■ **Exercise prompt**: A faithful copy of the listing below is needed, one that contains no pictures.

■ **Input data**:
+++++
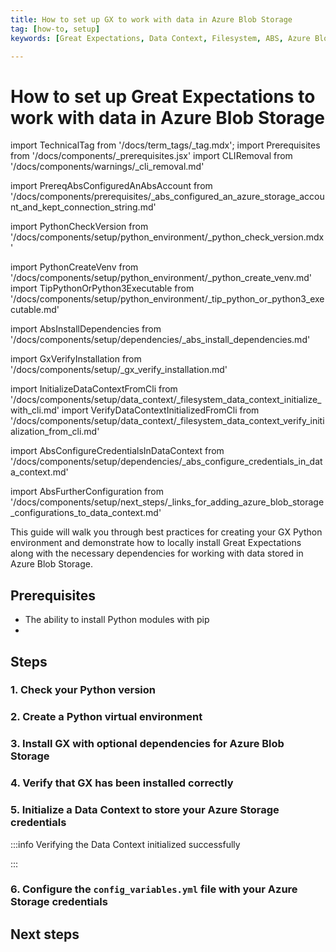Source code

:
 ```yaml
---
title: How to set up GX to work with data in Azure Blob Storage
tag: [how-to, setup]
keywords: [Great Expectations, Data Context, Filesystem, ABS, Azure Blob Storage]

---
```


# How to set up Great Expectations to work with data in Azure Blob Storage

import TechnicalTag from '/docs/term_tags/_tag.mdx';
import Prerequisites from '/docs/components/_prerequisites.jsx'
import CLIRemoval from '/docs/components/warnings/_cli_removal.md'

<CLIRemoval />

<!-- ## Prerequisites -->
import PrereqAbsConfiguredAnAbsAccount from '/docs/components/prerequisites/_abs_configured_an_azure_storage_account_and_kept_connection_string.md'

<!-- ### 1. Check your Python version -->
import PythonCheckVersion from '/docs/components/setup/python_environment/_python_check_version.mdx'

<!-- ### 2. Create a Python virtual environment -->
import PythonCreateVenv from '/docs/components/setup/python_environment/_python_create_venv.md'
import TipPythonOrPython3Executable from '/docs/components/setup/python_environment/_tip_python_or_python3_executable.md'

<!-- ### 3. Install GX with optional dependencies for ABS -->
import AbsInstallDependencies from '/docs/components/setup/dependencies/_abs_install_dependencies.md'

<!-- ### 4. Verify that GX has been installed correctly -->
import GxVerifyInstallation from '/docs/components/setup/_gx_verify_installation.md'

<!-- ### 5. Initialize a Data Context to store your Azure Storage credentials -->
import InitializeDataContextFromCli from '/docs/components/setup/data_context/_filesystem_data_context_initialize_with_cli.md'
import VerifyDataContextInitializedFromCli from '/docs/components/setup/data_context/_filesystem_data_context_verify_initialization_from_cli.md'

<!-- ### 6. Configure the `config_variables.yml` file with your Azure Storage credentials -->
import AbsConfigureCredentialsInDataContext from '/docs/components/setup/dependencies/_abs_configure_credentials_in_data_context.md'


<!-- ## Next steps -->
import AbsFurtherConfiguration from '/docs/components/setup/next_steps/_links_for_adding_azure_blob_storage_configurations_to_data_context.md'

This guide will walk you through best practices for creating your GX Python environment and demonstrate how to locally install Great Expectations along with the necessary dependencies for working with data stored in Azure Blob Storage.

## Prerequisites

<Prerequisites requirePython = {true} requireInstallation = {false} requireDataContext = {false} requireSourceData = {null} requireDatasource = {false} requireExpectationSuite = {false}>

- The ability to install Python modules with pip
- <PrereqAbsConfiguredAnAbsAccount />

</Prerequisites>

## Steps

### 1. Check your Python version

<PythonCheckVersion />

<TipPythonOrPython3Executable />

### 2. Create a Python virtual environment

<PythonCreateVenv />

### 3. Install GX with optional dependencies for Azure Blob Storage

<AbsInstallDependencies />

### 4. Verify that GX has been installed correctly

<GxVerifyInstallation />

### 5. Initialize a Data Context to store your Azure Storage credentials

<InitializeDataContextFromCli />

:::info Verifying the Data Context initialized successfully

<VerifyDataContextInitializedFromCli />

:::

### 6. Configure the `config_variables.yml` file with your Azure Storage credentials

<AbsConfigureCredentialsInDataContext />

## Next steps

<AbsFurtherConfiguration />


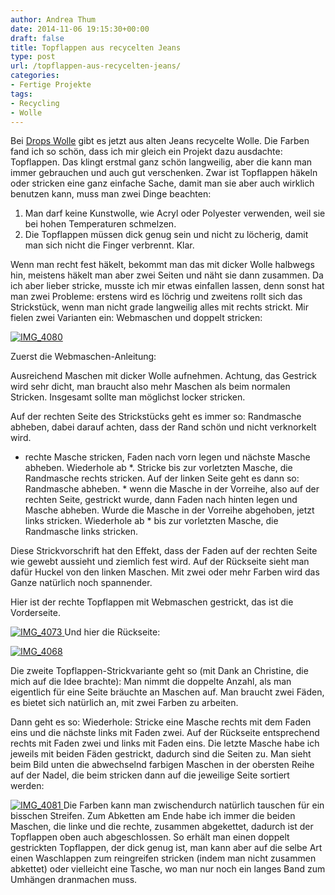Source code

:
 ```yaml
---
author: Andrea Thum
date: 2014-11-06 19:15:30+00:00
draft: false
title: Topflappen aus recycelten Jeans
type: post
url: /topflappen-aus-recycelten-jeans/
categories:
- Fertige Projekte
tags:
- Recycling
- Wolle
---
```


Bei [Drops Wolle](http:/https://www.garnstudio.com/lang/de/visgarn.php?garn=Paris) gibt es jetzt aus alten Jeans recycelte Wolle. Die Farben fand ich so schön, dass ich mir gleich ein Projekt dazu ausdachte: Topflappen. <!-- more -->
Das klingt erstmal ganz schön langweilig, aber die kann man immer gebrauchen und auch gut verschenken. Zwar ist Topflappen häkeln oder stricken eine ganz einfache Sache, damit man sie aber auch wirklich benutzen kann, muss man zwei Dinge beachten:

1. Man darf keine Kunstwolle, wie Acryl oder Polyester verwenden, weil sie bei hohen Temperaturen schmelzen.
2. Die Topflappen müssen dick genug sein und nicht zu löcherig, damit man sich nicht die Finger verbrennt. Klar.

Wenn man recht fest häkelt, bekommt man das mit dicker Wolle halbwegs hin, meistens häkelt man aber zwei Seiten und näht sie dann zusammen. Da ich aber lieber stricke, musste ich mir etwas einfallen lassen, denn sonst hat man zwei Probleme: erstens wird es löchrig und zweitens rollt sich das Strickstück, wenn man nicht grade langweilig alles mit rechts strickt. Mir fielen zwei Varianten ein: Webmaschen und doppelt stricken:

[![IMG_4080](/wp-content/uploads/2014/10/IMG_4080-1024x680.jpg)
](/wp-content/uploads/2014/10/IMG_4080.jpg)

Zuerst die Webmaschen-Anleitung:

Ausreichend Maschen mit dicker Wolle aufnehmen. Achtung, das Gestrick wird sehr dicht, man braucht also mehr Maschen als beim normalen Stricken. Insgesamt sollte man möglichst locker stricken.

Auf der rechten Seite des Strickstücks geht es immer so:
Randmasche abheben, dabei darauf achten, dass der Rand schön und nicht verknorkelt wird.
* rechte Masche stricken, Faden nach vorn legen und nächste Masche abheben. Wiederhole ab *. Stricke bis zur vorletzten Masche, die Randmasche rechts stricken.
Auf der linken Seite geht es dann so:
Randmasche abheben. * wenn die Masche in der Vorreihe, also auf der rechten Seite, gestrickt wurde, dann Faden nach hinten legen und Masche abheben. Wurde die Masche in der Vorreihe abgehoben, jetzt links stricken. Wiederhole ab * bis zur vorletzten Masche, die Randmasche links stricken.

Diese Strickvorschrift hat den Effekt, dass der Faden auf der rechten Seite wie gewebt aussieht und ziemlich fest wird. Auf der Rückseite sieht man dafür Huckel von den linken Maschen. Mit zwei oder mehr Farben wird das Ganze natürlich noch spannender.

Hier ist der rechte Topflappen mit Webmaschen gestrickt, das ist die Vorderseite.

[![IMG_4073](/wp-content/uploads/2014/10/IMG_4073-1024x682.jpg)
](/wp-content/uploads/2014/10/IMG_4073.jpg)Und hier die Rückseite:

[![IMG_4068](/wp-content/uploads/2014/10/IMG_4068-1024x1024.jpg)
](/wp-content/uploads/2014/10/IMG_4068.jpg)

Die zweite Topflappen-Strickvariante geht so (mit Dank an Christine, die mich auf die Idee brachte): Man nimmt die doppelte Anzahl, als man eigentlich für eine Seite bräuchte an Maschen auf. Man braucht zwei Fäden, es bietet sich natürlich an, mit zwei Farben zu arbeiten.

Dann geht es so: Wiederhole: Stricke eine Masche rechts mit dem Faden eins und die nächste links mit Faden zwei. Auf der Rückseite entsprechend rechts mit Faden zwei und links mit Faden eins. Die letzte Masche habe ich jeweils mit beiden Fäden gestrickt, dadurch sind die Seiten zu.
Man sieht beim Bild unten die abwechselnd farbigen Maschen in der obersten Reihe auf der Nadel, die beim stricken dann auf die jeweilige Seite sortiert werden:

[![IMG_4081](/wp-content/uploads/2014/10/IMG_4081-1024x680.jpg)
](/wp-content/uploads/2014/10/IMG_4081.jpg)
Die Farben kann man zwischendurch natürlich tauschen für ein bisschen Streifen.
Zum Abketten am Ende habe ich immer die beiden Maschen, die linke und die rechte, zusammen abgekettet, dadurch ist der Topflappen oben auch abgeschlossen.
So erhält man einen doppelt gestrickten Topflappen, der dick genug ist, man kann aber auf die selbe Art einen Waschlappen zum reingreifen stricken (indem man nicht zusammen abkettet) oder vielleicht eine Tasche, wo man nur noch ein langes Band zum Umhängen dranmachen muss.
+++++
■ **Exercise solution**:
Source code

:
 ```yaml
---
title: How to set up GX to work with data in Azure Blob Storage
tag: [how-to, setup]
keywords: [Great Expectations, Data Context, Filesystem, ABS, Azure Blob Storage]

---
```


# How to set up Great Expectations to work with data in Azure Blob Storage

import TechnicalTag from '/docs/term_tags/_tag.mdx';
import Prerequisites from '/docs/components/_prerequisites.jsx'
import CLIRemoval from '/docs/components/warnings/_cli_removal.md'

<CLIRemoval />

<!-- ## Prerequisites -->
import PrereqAbsConfiguredAnAbsAccount from '/docs/components/prerequisites/_abs_configured_an_azure_storage_account_and_kept_connection_string.md'

<!-- ### 1. Check your Python version -->
import PythonCheckVersion from '/docs/components/setup/python_environment/_python_check_version.mdx'

<!-- ### 2. Create a Python virtual environment -->
import PythonCreateVenv from '/docs/components/setup/python_environment/_python_create_venv.md'
import TipPythonOrPython3Executable from '/docs/components/setup/python_environment/_tip_python_or_python3_executable.md'

<!-- ### 3. Install GX with optional dependencies for ABS -->
import AbsInstallDependencies from '/docs/components/setup/dependencies/_abs_install_dependencies.md'

<!-- ### 4. Verify that GX has been installed correctly -->
import GxVerifyInstallation from '/docs/components/setup/_gx_verify_installation.md'

<!-- ### 5. Initialize a Data Context to store your Azure Storage credentials -->
import InitializeDataContextFromCli from '/docs/components/setup/data_context/_filesystem_data_context_initialize_with_cli.md'
import VerifyDataContextInitializedFromCli from '/docs/components/setup/data_context/_filesystem_data_context_verify_initialization_from_cli.md'

<!-- ### 6. Configure the `config_variables.yml` file with your Azure Storage credentials -->
import AbsConfigureCredentialsInDataContext from '/docs/components/setup/dependencies/_abs_configure_credentials_in_data_context.md'


<!-- ## Next steps -->
import AbsFurtherConfiguration from '/docs/components/setup/next_steps/_links_for_adding_azure_blob_storage_configurations_to_data_context.md'

This guide will walk you through best practices for creating your GX Python environment and demonstrate how to locally install Great Expectations along with the necessary dependencies for working with data stored in Azure Blob Storage.

## Prerequisites

<Prerequisites requirePython = {true} requireInstallation = {false} requireDataContext = {false} requireSourceData = {null} requireDatasource = {false} requireExpectationSuite = {false}>

- The ability to install Python modules with pip
- <PrereqAbsConfiguredAnAbsAccount />

</Prerequisites>

## Steps

### 1. Check your Python version

<PythonCheckVersion />

<TipPythonOrPython3Executable />

### 2. Create a Python virtual environment

<PythonCreateVenv />

### 3. Install GX with optional dependencies for Azure Blob Storage

<AbsInstallDependencies />

### 4. Verify that GX has been installed correctly

<GxVerifyInstallation />

### 5. Initialize a Data Context to store your Azure Storage credentials

<InitializeDataContextFromCli />

:::info Verifying the Data Context initialized successfully

<VerifyDataContextInitializedFromCli />

:::

### 6. Configure the `config_variables.yml` file with your Azure Storage credentials

<AbsConfigureCredentialsInDataContext />

## Next steps

<AbsFurtherConfiguration />


Source code

:
 ```yaml
---
author: Andrea Thum
date: 2014-11-06 19:15:30+00:00
draft: false
title: Topflappen aus recycelten Jeans
type: post
url: /topflappen-aus-recycelten-jeans/
categories:
- Fertige Projekte
tags:
- Recycling
- Wolle
---
```


Bei [Drops Wolle](http:/https://www.garnstudio.com/lang/de/visgarn.php?garn=Paris) gibt es jetzt aus alten Jeans recycelte Wolle. Die Farben fand ich so schön, dass ich mir gleich ein Projekt dazu ausdachte: Topflappen. <!-- more -->
Das klingt erstmal ganz schön langweilig, aber die kann man immer gebrauchen und auch gut verschenken. Zwar ist Topflappen häkeln oder stricken eine ganz einfache Sache, damit man sie aber auch wirklich benutzen kann, muss man zwei Dinge beachten:

1. Man darf keine Kunstwolle, wie Acryl oder Polyester verwenden, weil sie bei hohen Temperaturen schmelzen.
2. Die Topflappen müssen dick genug sein und nicht zu löcherig, damit man sich nicht die Finger verbrennt. Klar.

Wenn man recht fest häkelt, bekommt man das mit dicker Wolle halbwegs hin, meistens häkelt man aber zwei Seiten und näht sie dann zusammen. Da ich aber lieber stricke, musste ich mir etwas einfallen lassen, denn sonst hat man zwei Probleme: erstens wird es löchrig und zweitens rollt sich das Strickstück, wenn man nicht grade langweilig alles mit rechts strickt. Mir fielen zwei Varianten ein: Webmaschen und doppelt stricken:

[![IMG_4080](/wp-content/uploads/2014/10/IMG_4080-1024x680.jpg)
](/wp-content/uploads/2014/10/IMG_4080.jpg)

Zuerst die Webmaschen-Anleitung:

Ausreichend Maschen mit dicker Wolle aufnehmen. Achtung, das Gestrick wird sehr dicht, man braucht also mehr Maschen als beim normalen Stricken. Insgesamt sollte man möglichst locker stricken.

Auf der rechten Seite des Strickstücks geht es immer so:
Randmasche abheben, dabei darauf achten, dass der Rand schön und nicht verknorkelt wird.
* rechte Masche stricken, Faden nach vorn legen und nächste Masche abheben. Wiederhole ab *. Stricke bis zur vorletzten Masche, die Randmasche rechts stricken.
Auf der linken Seite geht es dann so:
Randmasche abheben. * wenn die Masche in der Vorreihe, also auf der rechten Seite, gestrickt wurde, dann Faden nach hinten legen und Masche abheben. Wurde die Masche in der Vorreihe abgehoben, jetzt links stricken. Wiederhole ab * bis zur vorletzten Masche, die Randmasche links stricken.

Diese Strickvorschrift hat den Effekt, dass der Faden auf der rechten Seite wie gewebt aussieht und ziemlich fest wird. Auf der Rückseite sieht man dafür Huckel von den linken Maschen. Mit zwei oder mehr Farben wird das Ganze natürlich noch spannender.

Hier ist der rechte Topflappen mit Webmaschen gestrickt, das ist die Vorderseite.

[![IMG_4073](/wp-content/uploads/2014/10/IMG_4073-1024x682.jpg)
](/wp-content/uploads/2014/10/IMG_4073.jpg)Und hier die Rückseite:

[![IMG_4068](/wp-content/uploads/2014/10/IMG_4068-1024x1024.jpg)
](/wp-content/uploads/2014/10/IMG_4068.jpg)

Die zweite Topflappen-Strickvariante geht so (mit Dank an Christine, die mich auf die Idee brachte): Man nimmt die doppelte Anzahl, als man eigentlich für eine Seite bräuchte an Maschen auf. Man braucht zwei Fäden, es bietet sich natürlich an, mit zwei Farben zu arbeiten.

Dann geht es so: Wiederhole: Stricke eine Masche rechts mit dem Faden eins und die nächste links mit Faden zwei. Auf der Rückseite entsprechend rechts mit Faden zwei und links mit Faden eins. Die letzte Masche habe ich jeweils mit beiden Fäden gestrickt, dadurch sind die Seiten zu.
Man sieht beim Bild unten die abwechselnd farbigen Maschen in der obersten Reihe auf der Nadel, die beim stricken dann auf die jeweilige Seite sortiert werden:

[![IMG_4081](/wp-content/uploads/2014/10/IMG_4081-1024x680.jpg)
](/wp-content/uploads/2014/10/IMG_4081.jpg)
Die Farben kann man zwischendurch natürlich tauschen für ein bisschen Streifen.
Zum Abketten am Ende habe ich immer die beiden Maschen, die linke und die rechte, zusammen abgekettet, dadurch ist der Topflappen oben auch abgeschlossen.
So erhält man einen doppelt gestrickten Topflappen, der dick genug ist, man kann aber auf die selbe Art einen Waschlappen zum reingreifen stricken (indem man nicht zusammen abkettet) oder vielleicht eine Tasche, wo man nur noch ein langes Band zum Umhängen dranmachen muss.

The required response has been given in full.